ETL jobs are very common, with IT organisations handling very large data sets. Executing an ETL workflow on OpenStack infrastructure with just a few clicks is a boon for private cloud operators, compared to setting up Hadoop infrastructure on physical hardware or elsewhere. This article targets IT admins and data analysts who wish to do their workload analysis with Hadoop/Spark on top of an OpenStack private cloud.
When thinking about a leading open source cloud computing platform, OpenStack comes to mind, as it controls large pools of compute, storage and networking resources throughout data centres, and has gained much popularity in the technology market. It introduces new services and features in every release cycle to address critical IT requirements. A very important requirement for any IT organisation is to build a robust platform for performing data analytics with large data sets. Big Data is the latest buzzword in the IT industry. This article focuses on how OpenStack plays a key role in addressing Big Data use cases.
Big Data on OpenStack
Nowadays, data is generated everywhere and its volume is growing exponentially. Data is generated from Web servers, application servers and database servers in the form of user information, log files and system state information. Apart from this, a huge volume of data is generated from IoT devices like sensors, vehicles and industrial devices. Data generated from the scientific simulation model is also an example of a Big Data source. It is difficult to store this data and perform analytics with traditional software tools. Hadoop, however, can address this issue.
Let me share my use case with you. I have a large volume of data stored in an RDBMS environment. It does not perform well when the data grows bigger. I cannot imagine its performance when it grows even bigger. I do not feel comfortable with adopting the NoSQL culture at this stage, but I need to store and process the bulk of my data in a cost-effective way. I also need to scale the cluster at any time and require a better dashboard to manage all of its components. Hence, I planned to set up a Hadoop cluster on top of OpenStack and create my ETL job environment.
Hadoop is an industry standard framework for storing and analysing a large data set with its fault tolerant Hadoop Distributed File System and MapReduce implementation. Scalability is a very common problem in a typical Hadoop cluster. OpenStack has introduced a project called Sahara –Data Processing as a Service. OpenStack Sahara aims to provision and manage data processing frameworks such as Hadoop MapReduce, Spark and Storm in a cluster topology. This project is similar to the data analytics platform provided by the Amazon Elastic MapReduce (EMR) service. Sahara deploys the cluster in a few minutes. Besides, OpenStack Sahara can scale the cluster by adding or removing worker nodes, based on demand.
The benefits of managing a Hadoop cluster with OpenStack Sahara are:
- Clusters can be provisioned faster and are easy to configure.
- Like other OpenStack services, the Sahara service can be managed through its powerful REST API, CLI and horizon dashboard.
- Plugins are available to support multiple Hadoop vendors such as Vanilla (Apache Hadoop), HDP (Ambari), CDH (Cloudera), MapR, Spark and Storm.

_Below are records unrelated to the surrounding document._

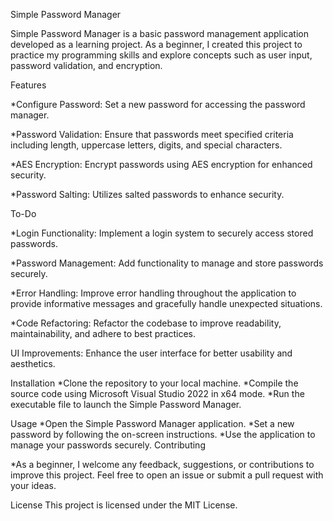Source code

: Simple Password Manager

Simple Password Manager is a basic password management application developed as a learning project. 
As a beginner, I created this project to practice my programming skills and explore concepts such as user input, password validation, and encryption.

Features

*Configure Password: Set a new password for accessing the password manager.

*Password Validation: Ensure that passwords meet specified criteria including length, uppercase letters, digits, and special characters.

*AES Encryption: Encrypt passwords using AES encryption for enhanced security.

*Password Salting: Utilizes salted passwords to enhance security.


To-Do

*Login Functionality: Implement a login system to securely access stored passwords.

*Password Management: Add functionality to manage and store passwords securely.

*Error Handling: Improve error handling throughout the application to provide informative messages and gracefully handle unexpected situations.

*Code Refactoring: Refactor the codebase to improve readability, maintainability, and adhere to best practices.

 UI Improvements: Enhance the user interface for better usability and aesthetics.


Installation
*Clone the repository to your local machine.
*Compile the source code using Microsoft Visual Studio 2022 in x64 mode.
*Run the executable file to launch the Simple Password Manager.

Usage
*Open the Simple Password Manager application.
*Set a new password by following the on-screen instructions.
*Use the application to manage your passwords securely.
Contributing

*As a beginner, I welcome any feedback, suggestions, or contributions to improve this project. Feel free to open an issue or submit a pull request with your ideas.

License
This project is licensed under the MIT License.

- Cluster size can be scaled up and down, based on demand.
- Clusters can be integrated with OpenStack Swift to store the data processed by Hadoop and Spark.
- Cluster monitoring can be made simple.
Apart from cluster provisioning, Sahara can be used as ‘Analytics as a Service’ for ad hoc or bursty analytic workloads. Here, we can select the framework and load the job data. It behaves as a transient cluster and will be automatically terminated after job completion.
Architecture
OpenStack Sahara is designed to leverage the core services and other fully managed services of OpenStack. It makes Sahara more reliable and capable of managing the Hadoop cluster efficiently. We can optionally use services such as Trove and Swift in our deployment. Let us look into the internals of the Sahara service.
- The Sahara service has an API server which responds to HTTP requests from the end user and interacts with other OpenStack services to perform its functions.
- Keystone (Identity as a Service) authenticates users and provides security tokens that are used to work with OpenStack, limiting users’ abilities in Sahara to their OpenStack privileges.
- Heat (Orchestration as a Service) is used to provision and orchestrate the deployment of data processing clusters.
- Glance (Virtual Machine Image as a Service) stores VM images with operating system and pre-installed Hadoop/ Spark software packages to create a data processing cluster.
- Nova (Compute as a Service) provisions a virtual machine for data processing clusters.
- Ironic (Bare metal as a Service) provisions a bare metal node for data processing clusters.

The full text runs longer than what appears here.